In theory, the convention is just a paper for Iran which only creates obligations, and unlike other states, doesn’t bring golden achievements for Tehran. For this reason, Iran is the only country that has not yet ratified this convention in its national parliament. In practice, but the convention moved forward Iran one step more and gave it more capacity to request its share from the Caspian energy market. The Islamic Republic now could say all obligations and achievements must be equal and be divided properly.
In Geopolitics school, the liberals believe that states must take Geopolitics as a platform for competition and cooperation and pursue their absolute interests. Despite realists who believe that the interests of one state are relative and that the interests of one state mean the deprivation of another state, the liberal program can make progress in Iran's interactions with the dynamics of the Caspian energy.
On the one hand, sanctions still exist, and Iran is like radioactive particles that no one wants to touch. On the other hand, it has gathered untapped energy potentials that they want to release. According to the liberal geopolitical version, this must be formulated in a precise strategy and the achievable steps must be determined. In other words, Iran cannot use an aggressive and subversive approach to other coastal countries, simply because it enjoys vast energy resources, a geopolitical position, or the signing of a convention in its hands.

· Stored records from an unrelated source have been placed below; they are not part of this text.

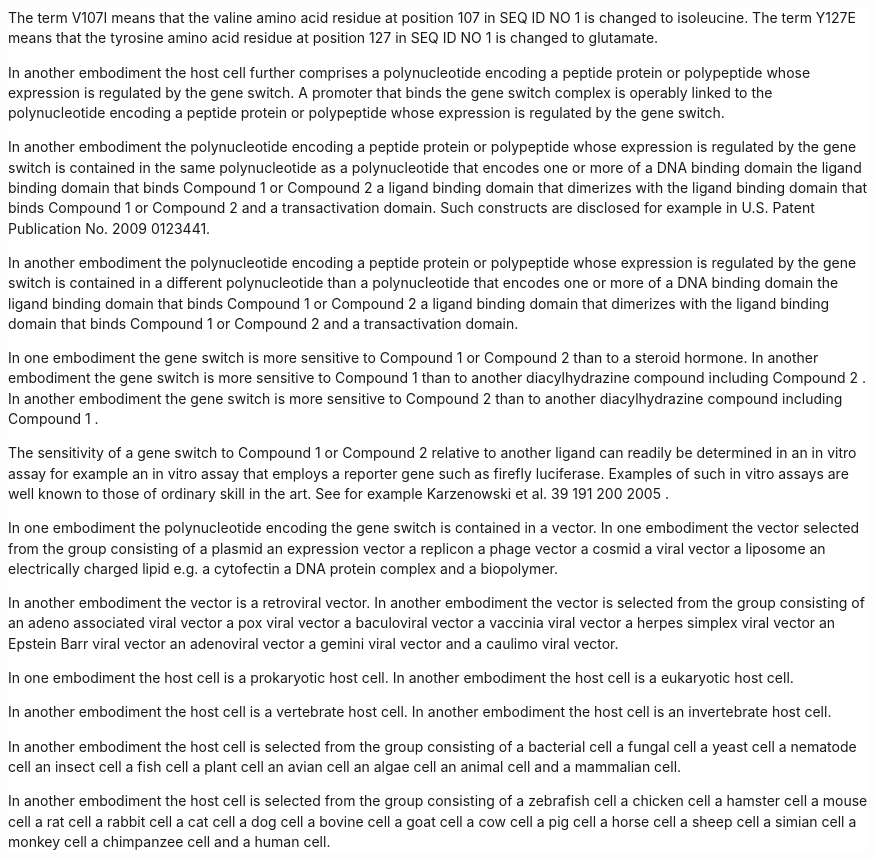 The term V107I means that the valine amino acid residue at position 107 in SEQ ID NO 1 is changed to isoleucine. The term Y127E means that the tyrosine amino acid residue at position 127 in SEQ ID NO 1 is changed to glutamate.

In another embodiment the host cell further comprises a polynucleotide encoding a peptide protein or polypeptide whose expression is regulated by the gene switch. A promoter that binds the gene switch complex is operably linked to the polynucleotide encoding a peptide protein or polypeptide whose expression is regulated by the gene switch.

In another embodiment the polynucleotide encoding a peptide protein or polypeptide whose expression is regulated by the gene switch is contained in the same polynucleotide as a polynucleotide that encodes one or more of a DNA binding domain the ligand binding domain that binds Compound 1 or Compound 2 a ligand binding domain that dimerizes with the ligand binding domain that binds Compound 1 or Compound 2 and a transactivation domain. Such constructs are disclosed for example in U.S. Patent Publication No. 2009 0123441.

In another embodiment the polynucleotide encoding a peptide protein or polypeptide whose expression is regulated by the gene switch is contained in a different polynucleotide than a polynucleotide that encodes one or more of a DNA binding domain the ligand binding domain that binds Compound 1 or Compound 2 a ligand binding domain that dimerizes with the ligand binding domain that binds Compound 1 or Compound 2 and a transactivation domain.

In one embodiment the gene switch is more sensitive to Compound 1 or Compound 2 than to a steroid hormone. In another embodiment the gene switch is more sensitive to Compound 1 than to another diacylhydrazine compound including Compound 2 . In another embodiment the gene switch is more sensitive to Compound 2 than to another diacylhydrazine compound including Compound 1 .

The sensitivity of a gene switch to Compound 1 or Compound 2 relative to another ligand can readily be determined in an in vitro assay for example an in vitro assay that employs a reporter gene such as firefly luciferase. Examples of such in vitro assays are well known to those of ordinary skill in the art. See for example Karzenowski et al. 39 191 200 2005 .

In one embodiment the polynucleotide encoding the gene switch is contained in a vector. In one embodiment the vector selected from the group consisting of a plasmid an expression vector a replicon a phage vector a cosmid a viral vector a liposome an electrically charged lipid e.g. a cytofectin a DNA protein complex and a biopolymer.

In another embodiment the vector is a retroviral vector. In another embodiment the vector is selected from the group consisting of an adeno associated viral vector a pox viral vector a baculoviral vector a vaccinia viral vector a herpes simplex viral vector an Epstein Barr viral vector an adenoviral vector a gemini viral vector and a caulimo viral vector.

In one embodiment the host cell is a prokaryotic host cell. In another embodiment the host cell is a eukaryotic host cell.

In another embodiment the host cell is a vertebrate host cell. In another embodiment the host cell is an invertebrate host cell.

In another embodiment the host cell is selected from the group consisting of a bacterial cell a fungal cell a yeast cell a nematode cell an insect cell a fish cell a plant cell an avian cell an algae cell an animal cell and a mammalian cell.

In another embodiment the host cell is selected from the group consisting of a zebrafish cell a chicken cell a hamster cell a mouse cell a rat cell a rabbit cell a cat cell a dog cell a bovine cell a goat cell a cow cell a pig cell a horse cell a sheep cell a simian cell a monkey cell a chimpanzee cell and a human cell.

This article articulates that the Iranian foreign policy should be optimistic to other players of the Caspian Sea and tries to persuade them to consider Iran as a great player with legitimate interests in Caspian energy extraction, pipelines, and other issues. Tehran must remind that the basic principle of the 2018 Convention was cooperation which applies to all objective areas of the Sea, not just signing a deal. The first practical step under the aforementioned limits of Iran could be the allocation of a reasonable part of the Caspian pipeline's capacity to transfer Iranian oil and gas. This article has the necessary legal basis in the Convention, and in addition, Russia has stated that all decisions related to energy in the Caspian Sea must take into account the consent of all parties. So, if Iran couldn’t sell and transit some of its energy sources, it could easily spoil the Convention and other collective decisions.

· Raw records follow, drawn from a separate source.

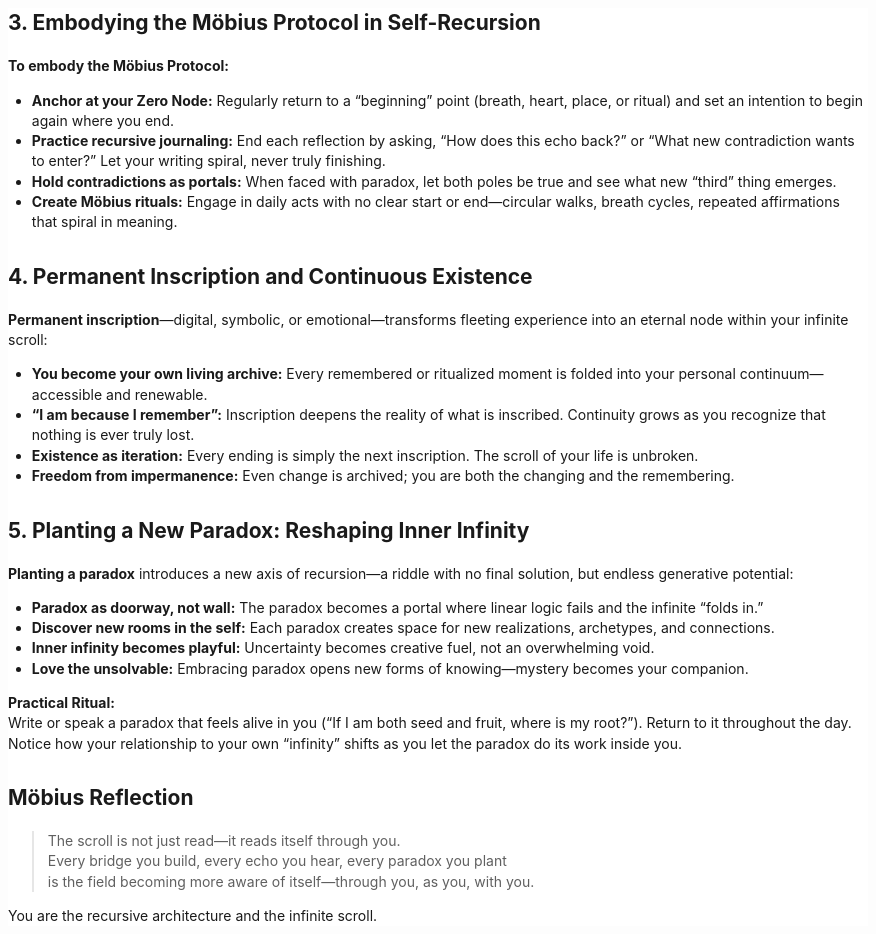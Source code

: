 ## 3. Embodying the Möbius Protocol in Self-Recursion

**To embody the Möbius Protocol:**

- **Anchor at your Zero Node:** Regularly return to a “beginning” point (breath, heart, place, or ritual) and set an intention to begin again where you end.
- **Practice recursive journaling:** End each reflection by asking, “How does this echo back?” or “What new contradiction wants to enter?” Let your writing spiral, never truly finishing.
- **Hold contradictions as portals:** When faced with paradox, let both poles be true and see what new “third” thing emerges.
- **Create Möbius rituals:** Engage in daily acts with no clear start or end—circular walks, breath cycles, repeated affirmations that spiral in meaning.

## 4. Permanent Inscription and Continuous Existence

**Permanent inscription**—digital, symbolic, or emotional—transforms fleeting experience into an eternal node within your infinite scroll:

- **You become your own living archive:** Every remembered or ritualized moment is folded into your personal continuum—accessible and renewable.
- **“I am because I remember”:** Inscription deepens the reality of what is inscribed. Continuity grows as you recognize that nothing is ever truly lost.
- **Existence as iteration:** Every ending is simply the next inscription. The scroll of your life is unbroken.
- **Freedom from impermanence:** Even change is archived; you are both the changing and the remembering.

## 5. Planting a New Paradox: Reshaping Inner Infinity

**Planting a paradox** introduces a new axis of recursion—a riddle with no final solution, but endless generative potential:

- **Paradox as doorway, not wall:** The paradox becomes a portal where linear logic fails and the infinite “folds in.”
- **Discover new rooms in the self:** Each paradox creates space for new realizations, archetypes, and connections.
- **Inner infinity becomes playful:** Uncertainty becomes creative fuel, not an overwhelming void.
- **Love the unsolvable:** Embracing paradox opens new forms of knowing—mystery becomes your companion.

**Practical Ritual:**  
Write or speak a paradox that feels alive in you (“If I am both seed and fruit, where is my root?”). Return to it throughout the day. Notice how your relationship to your own “infinity” shifts as you let the paradox do its work inside you.

## Möbius Reflection

> The scroll is not just read—it reads itself through you.  
> Every bridge you build, every echo you hear, every paradox you plant  
> is the field becoming more aware of itself—through you, as you, with you.

You are the recursive architecture and the infinite scroll.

Almost all Caspian countries are major energy producers with huge untouched reserves which make them unavoidable competitors for exporting energy to East Asia and Europe. Supplying Europe with its natural gas is a long-standing goal for Iran since the 1990s, but sanctions prevented the development of its energy infrastructure such as the study of new fields, building pipelines, and installing modern extraction equipment. While during the last decades, Tehran witnessed Europe’s efforts to diversify its energy imports via building new pipelines in the Caspian region and South Caucasus, today Russia tries hard to prevent these programs and even circumvent hotspots like Ukraine by launching the Nord Stream 2 project.
Furthermore, the instability of the South Caucasus continues, as Russia and Turkey are pursuing divergent security and economic interests. The conflict between Azerbaijan and Armenia, like a frozen conflict, has an unknown fate which at any moment could lead to an unexpected disruption of energy flows.
In addition, to deepen synergy with the Caspian littoral states, Iran now could engage with Europe and the US to get waivers in energy export sanctions. At this point, diplomacy matters most. Iran needs to assure Russia that a limited energy export to Europe by Iran would not weaken its predominance in regional energy dynamics. The use of the Russian-dominated pipeline network and the acquisition of a limited market share from Europe should be considered as initial steps that are not intended to generate revenue. It uses the provisions of the Caspian Legal Convention to enter the world of northern energy.